((

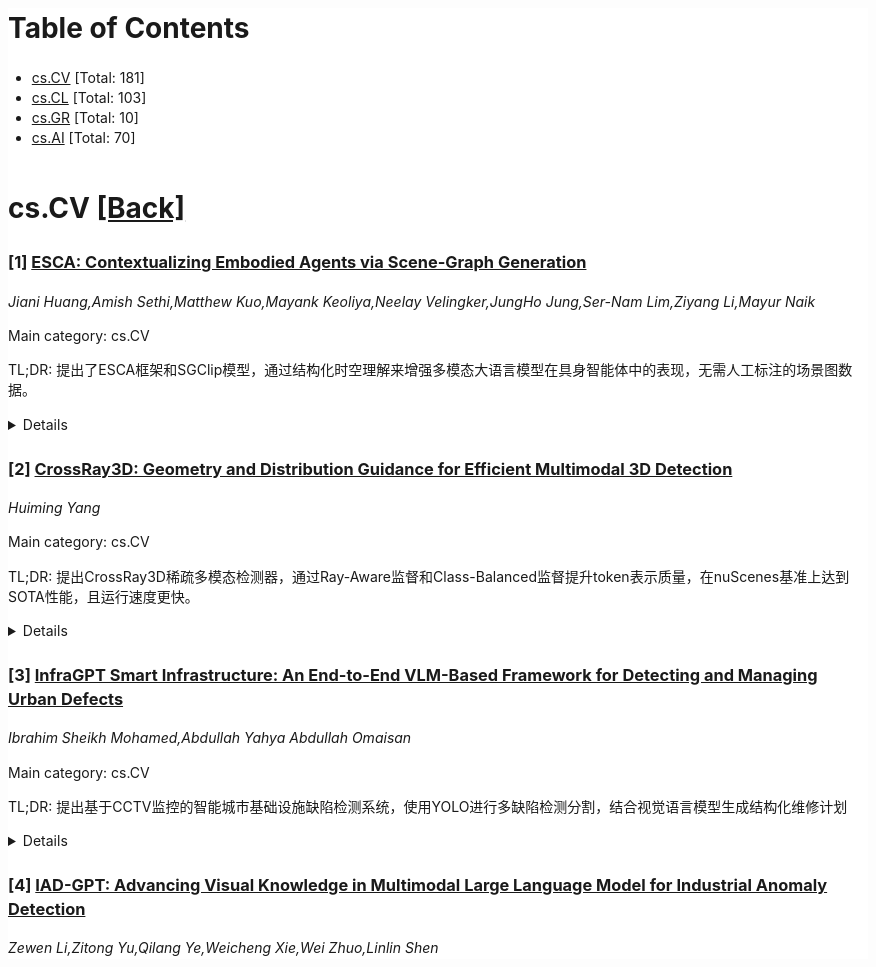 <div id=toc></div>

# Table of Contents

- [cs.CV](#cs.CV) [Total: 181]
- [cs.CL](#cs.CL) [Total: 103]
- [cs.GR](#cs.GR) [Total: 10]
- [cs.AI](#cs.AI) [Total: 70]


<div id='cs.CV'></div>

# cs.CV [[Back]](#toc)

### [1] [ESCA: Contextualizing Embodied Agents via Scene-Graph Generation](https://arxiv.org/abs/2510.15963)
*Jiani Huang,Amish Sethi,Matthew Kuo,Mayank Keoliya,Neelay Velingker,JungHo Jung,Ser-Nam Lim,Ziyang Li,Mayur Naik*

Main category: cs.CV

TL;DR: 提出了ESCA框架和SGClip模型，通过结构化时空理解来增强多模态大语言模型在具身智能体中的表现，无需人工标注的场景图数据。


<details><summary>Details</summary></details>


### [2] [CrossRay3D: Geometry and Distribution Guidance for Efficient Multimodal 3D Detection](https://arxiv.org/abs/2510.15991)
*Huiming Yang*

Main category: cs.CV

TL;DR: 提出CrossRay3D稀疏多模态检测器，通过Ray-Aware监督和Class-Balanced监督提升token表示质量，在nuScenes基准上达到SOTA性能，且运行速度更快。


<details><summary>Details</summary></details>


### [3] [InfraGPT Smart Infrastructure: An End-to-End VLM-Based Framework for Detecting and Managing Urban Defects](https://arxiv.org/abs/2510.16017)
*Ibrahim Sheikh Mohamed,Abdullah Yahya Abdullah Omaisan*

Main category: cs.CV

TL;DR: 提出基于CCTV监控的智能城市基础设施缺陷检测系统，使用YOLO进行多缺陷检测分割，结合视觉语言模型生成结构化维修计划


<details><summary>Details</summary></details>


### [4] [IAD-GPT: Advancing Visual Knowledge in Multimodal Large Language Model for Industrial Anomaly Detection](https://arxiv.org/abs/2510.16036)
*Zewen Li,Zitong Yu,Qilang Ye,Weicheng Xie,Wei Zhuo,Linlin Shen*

))

**PROBLEM TO WORK ON**
Tally every line in these entries where the string "https" occurs. The tally alone is the answer.

**ANSWER TO THIS PROBLEM**
4